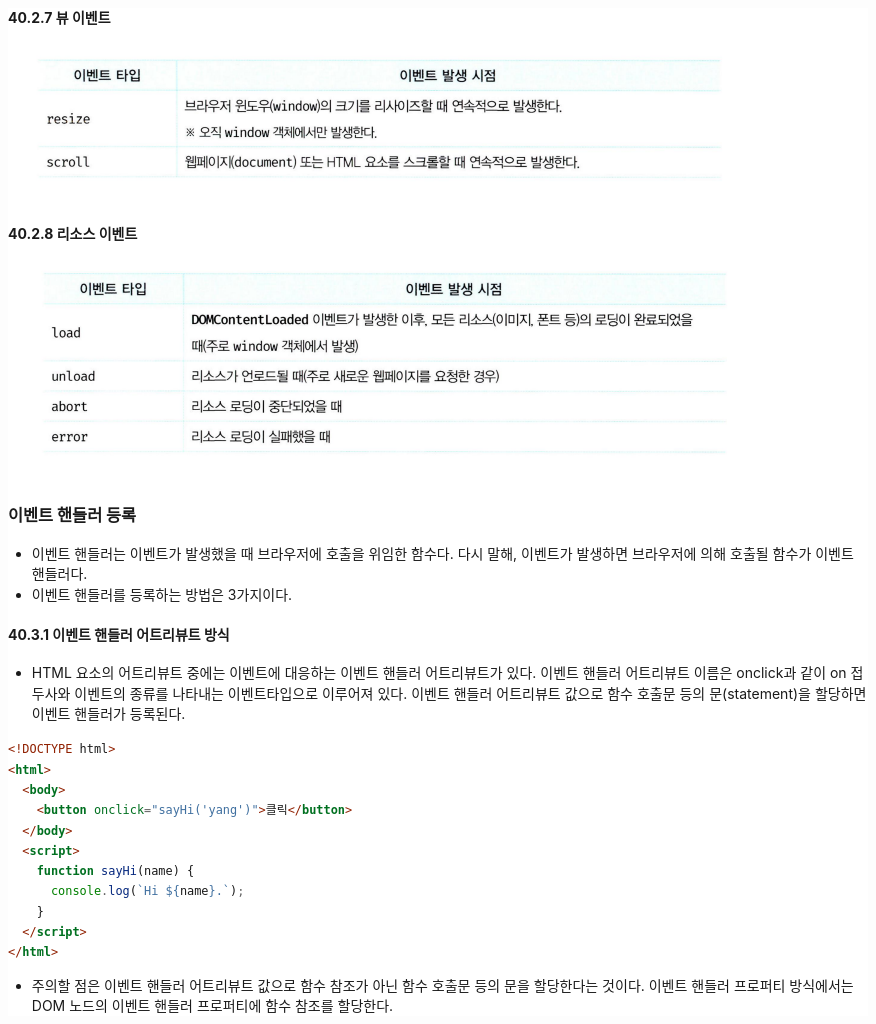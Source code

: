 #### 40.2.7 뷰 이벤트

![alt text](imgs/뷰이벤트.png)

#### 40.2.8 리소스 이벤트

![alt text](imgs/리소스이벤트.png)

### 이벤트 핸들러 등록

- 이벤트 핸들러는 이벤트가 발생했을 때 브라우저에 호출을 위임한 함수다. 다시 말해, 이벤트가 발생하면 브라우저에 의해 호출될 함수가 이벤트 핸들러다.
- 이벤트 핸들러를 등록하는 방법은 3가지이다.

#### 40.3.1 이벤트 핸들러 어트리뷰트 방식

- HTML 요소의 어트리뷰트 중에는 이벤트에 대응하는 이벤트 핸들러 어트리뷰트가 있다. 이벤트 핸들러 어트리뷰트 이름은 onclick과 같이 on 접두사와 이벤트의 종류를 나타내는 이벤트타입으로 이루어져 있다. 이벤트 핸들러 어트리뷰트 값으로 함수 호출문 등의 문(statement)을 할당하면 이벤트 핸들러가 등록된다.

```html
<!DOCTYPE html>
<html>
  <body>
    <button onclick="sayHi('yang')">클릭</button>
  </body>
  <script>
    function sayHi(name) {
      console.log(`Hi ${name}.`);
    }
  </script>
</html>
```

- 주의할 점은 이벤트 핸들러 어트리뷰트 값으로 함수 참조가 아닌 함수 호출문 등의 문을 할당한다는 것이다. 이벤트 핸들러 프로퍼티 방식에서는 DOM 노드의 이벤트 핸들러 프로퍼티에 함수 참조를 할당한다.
...
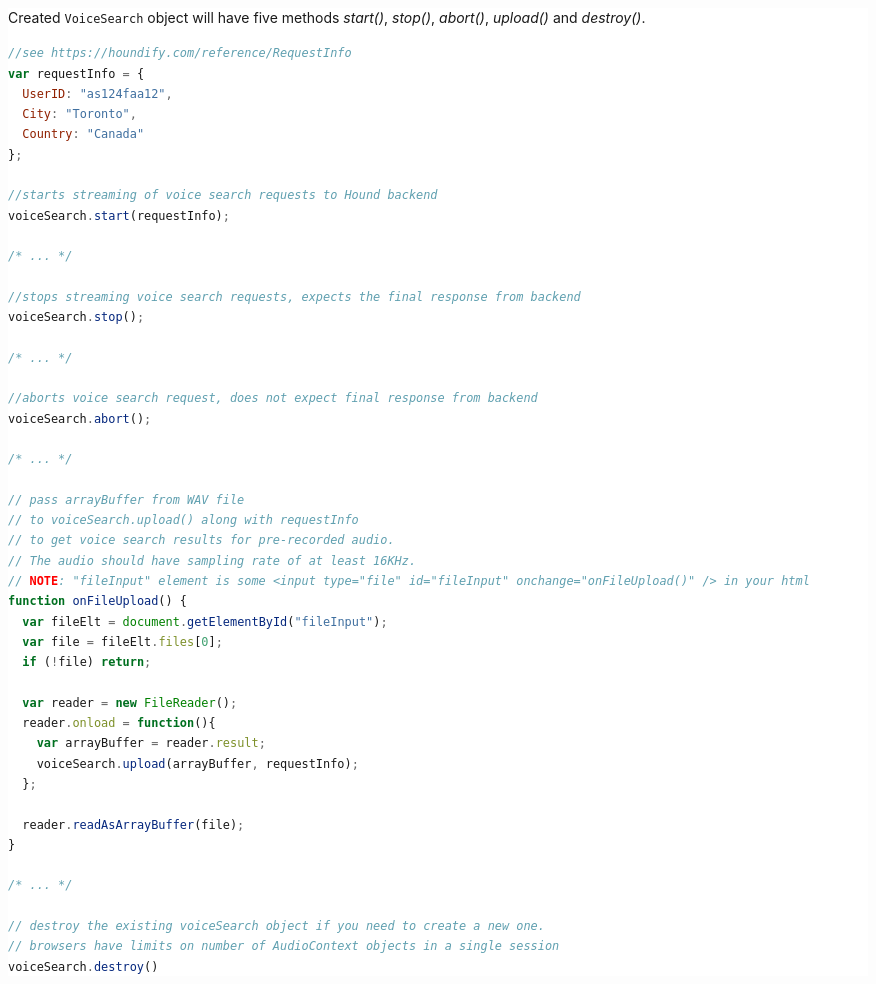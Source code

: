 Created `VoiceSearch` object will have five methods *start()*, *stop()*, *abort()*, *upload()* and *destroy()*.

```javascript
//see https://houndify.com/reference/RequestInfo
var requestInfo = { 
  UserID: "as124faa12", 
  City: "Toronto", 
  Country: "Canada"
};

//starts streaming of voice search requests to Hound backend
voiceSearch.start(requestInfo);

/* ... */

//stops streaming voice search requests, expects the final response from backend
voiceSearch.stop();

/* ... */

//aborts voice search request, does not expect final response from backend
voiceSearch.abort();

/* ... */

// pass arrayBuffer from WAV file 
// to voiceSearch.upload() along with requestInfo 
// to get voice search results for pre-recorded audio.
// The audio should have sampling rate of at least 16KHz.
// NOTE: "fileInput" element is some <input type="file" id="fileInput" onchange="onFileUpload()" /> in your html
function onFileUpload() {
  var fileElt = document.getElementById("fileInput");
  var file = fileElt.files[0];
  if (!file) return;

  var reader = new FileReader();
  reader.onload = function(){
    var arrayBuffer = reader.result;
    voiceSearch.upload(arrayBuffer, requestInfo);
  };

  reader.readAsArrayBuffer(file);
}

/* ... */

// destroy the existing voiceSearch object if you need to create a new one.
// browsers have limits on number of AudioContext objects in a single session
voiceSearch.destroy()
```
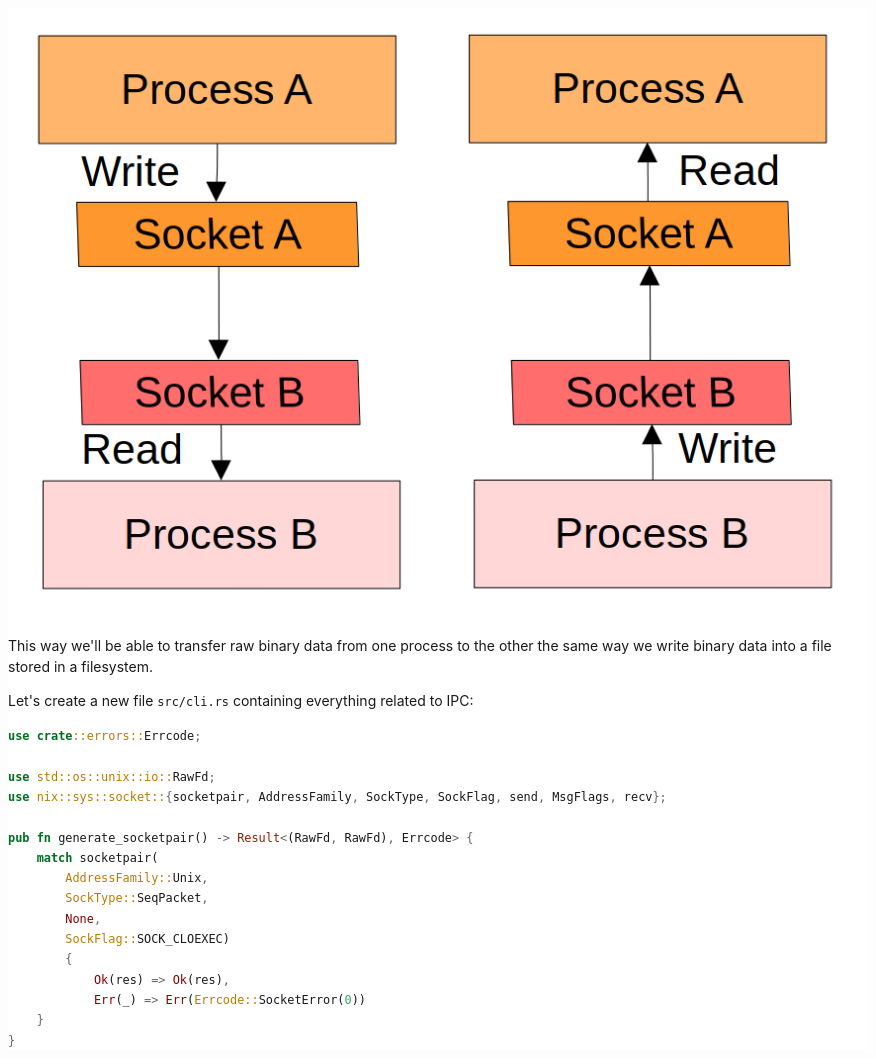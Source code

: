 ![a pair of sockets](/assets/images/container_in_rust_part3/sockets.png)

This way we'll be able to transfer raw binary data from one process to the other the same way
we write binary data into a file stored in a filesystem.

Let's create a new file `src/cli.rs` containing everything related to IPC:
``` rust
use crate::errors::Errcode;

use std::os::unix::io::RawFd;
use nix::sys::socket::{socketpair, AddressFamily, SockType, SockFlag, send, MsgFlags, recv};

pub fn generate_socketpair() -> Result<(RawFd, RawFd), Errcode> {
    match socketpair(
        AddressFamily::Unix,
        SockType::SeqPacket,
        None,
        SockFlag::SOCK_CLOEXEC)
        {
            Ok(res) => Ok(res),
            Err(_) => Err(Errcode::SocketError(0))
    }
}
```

Work instruction: Gather each line of the records holding the string "data".

Response for this exercise:
This way we'll be able to transfer raw binary data from one process to the other the same way
we write binary data into a file stored in a filesystem.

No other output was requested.